-------- DATA FOR PROCESSING

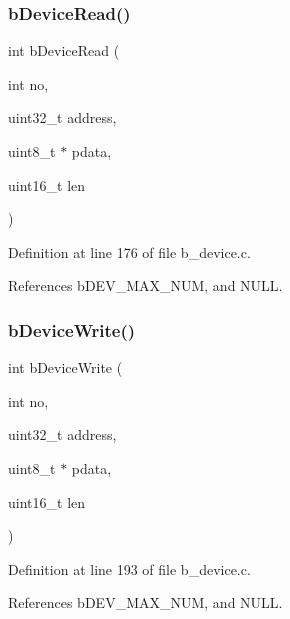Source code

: \subsubsection{\texorpdfstring{b\+Device\+Read()}{bDeviceRead()}}
{\footnotesize\ttfamily int b\+Device\+Read (\begin{DoxyParamCaption}\item[{int}]{no,  }\item[{uint32\+\_\+t}]{address,  }\item[{uint8\+\_\+t $\ast$}]{pdata,  }\item[{uint16\+\_\+t}]{len }\end{DoxyParamCaption})}



Definition at line 176 of file b\+\_\+device.\+c.



References b\+D\+E\+V\+\_\+\+M\+A\+X\+\_\+\+N\+UM, and N\+U\+LL.

\mbox{\label{group___d_e_v_i_c_e___exported___functions_ga7b100bfb070e715961c0bfe2da20d6be}} 
\subsubsection{\texorpdfstring{b\+Device\+Write()}{bDeviceWrite()}}
{\footnotesize\ttfamily int b\+Device\+Write (\begin{DoxyParamCaption}\item[{int}]{no,  }\item[{uint32\+\_\+t}]{address,  }\item[{uint8\+\_\+t $\ast$}]{pdata,  }\item[{uint16\+\_\+t}]{len }\end{DoxyParamCaption})}



Definition at line 193 of file b\+\_\+device.\+c.



References b\+D\+E\+V\+\_\+\+M\+A\+X\+\_\+\+N\+UM, and N\+U\+LL.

----------------

> **TO DO**
Everything in the listing, except its images, should be set down exactly.

> **THE COMPLETED TASK**
Source code

: \subsubsection{\texorpdfstring{b\+Device\+Read()}{bDeviceRead()}}
{\footnotesize\ttfamily int b\+Device\+Read (\begin{DoxyParamCaption}\item[{int}]{no,  }\item[{uint32\+\_\+t}]{address,  }\item[{uint8\+\_\+t $\ast$}]{pdata,  }\item[{uint16\+\_\+t}]{len }\end{DoxyParamCaption})}



Definition at line 176 of file b\+\_\+device.\+c.



References b\+D\+E\+V\+\_\+\+M\+A\+X\+\_\+\+N\+UM, and N\+U\+LL.

\mbox{\label{group___d_e_v_i_c_e___exported___functions_ga7b100bfb070e715961c0bfe2da20d6be}} 
\subsubsection{\texorpdfstring{b\+Device\+Write()}{bDeviceWrite()}}
{\footnotesize\ttfamily int b\+Device\+Write (\begin{DoxyParamCaption}\item[{int}]{no,  }\item[{uint32\+\_\+t}]{address,  }\item[{uint8\+\_\+t $\ast$}]{pdata,  }\item[{uint16\+\_\+t}]{len }\end{DoxyParamCaption})}



Definition at line 193 of file b\+\_\+device.\+c.



References b\+D\+E\+V\+\_\+\+M\+A\+X\+\_\+\+N\+UM, and N\+U\+LL.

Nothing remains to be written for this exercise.